Salesforce Ventures has allocated $100 million to invest in European startups as the investment arm of the cloud giant aims to capitalise on a potential $33.3 billion market. Any European cloud start up that impresses the venture capitalists could typically expect backing of between $1 million and $5 million, according to the fund’s development head.
As the investment arm of cloud-based CRM giant Salesforce it has already invested £500 million in 150 cloud and enterprise startups since 2009. However the majority of these have been US based and only 17 European cloud start up firms have been funded. However, researcher IDC predicts that the European cloud sector will grow 12 as fast as any other sector of the IT industry. As Europe catches up with the US, by 2019 its cloud market could be worth a collective $33.3 billion, it said.
As the global shift to the cloud generates demand for exciting new social, mobile and data science technologies it is creating an opportunity that should not be missed, said Salesforce EVP of corporate development John Somorjai.
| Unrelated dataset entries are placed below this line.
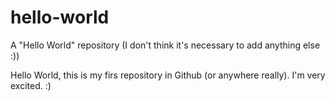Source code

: # hello-world
A "Hello World" repository (I don't think it's necessary to add anything else :))

Hello World, this is my firs repository in Github (or anywhere really).
I'm very excited. :)
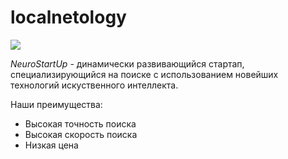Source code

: # localnetology

![](./logo.png)

*NeuroStartUp* - динамически развивающийся стартап, специализирующийся на поиске с использованием новейших технологий искуственного интеллекта.

Наши преимущества:
* Высокая точность поиска
* Высокая скорость поиска
* Низкая цена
The European investment business will link back to Salesforce Ventures’ operations in the US run by Somorjai. London based Alex Kayyal will head the Salesforce Ventures’ efforts in Europe.
“There is so much incredible innovation happening in Europe today and we want to empower the next generation of enterprise cloud startups in the region,” said Somorjai, “Our $100 million commitment strengthens our mission to help startups grow and give back to their communities.”
However, he admitted that the competition has already started with five investments already earmarked to take a chunk of the budget.
European cloud start ups that have previously won funding from Salesforce Ventures include CartoDB, CloudSense, Cloud9 IDE, NewVoiceMedia, Qubit, Universal Avenue and YOUR SL. It’s not just about the money, according to Ruben Daniels, co-founder of Cloud9 IDE. “It’s the network and introductions, mentorship and framework that help,” said Daniels.
Salesforce Ventures’ global expertise was as important as its funding, according to CartoDB founder Javier de la Torre. “It helps us more effectively bring our data visualization tools to individual and business users around the world,” said de la Torre.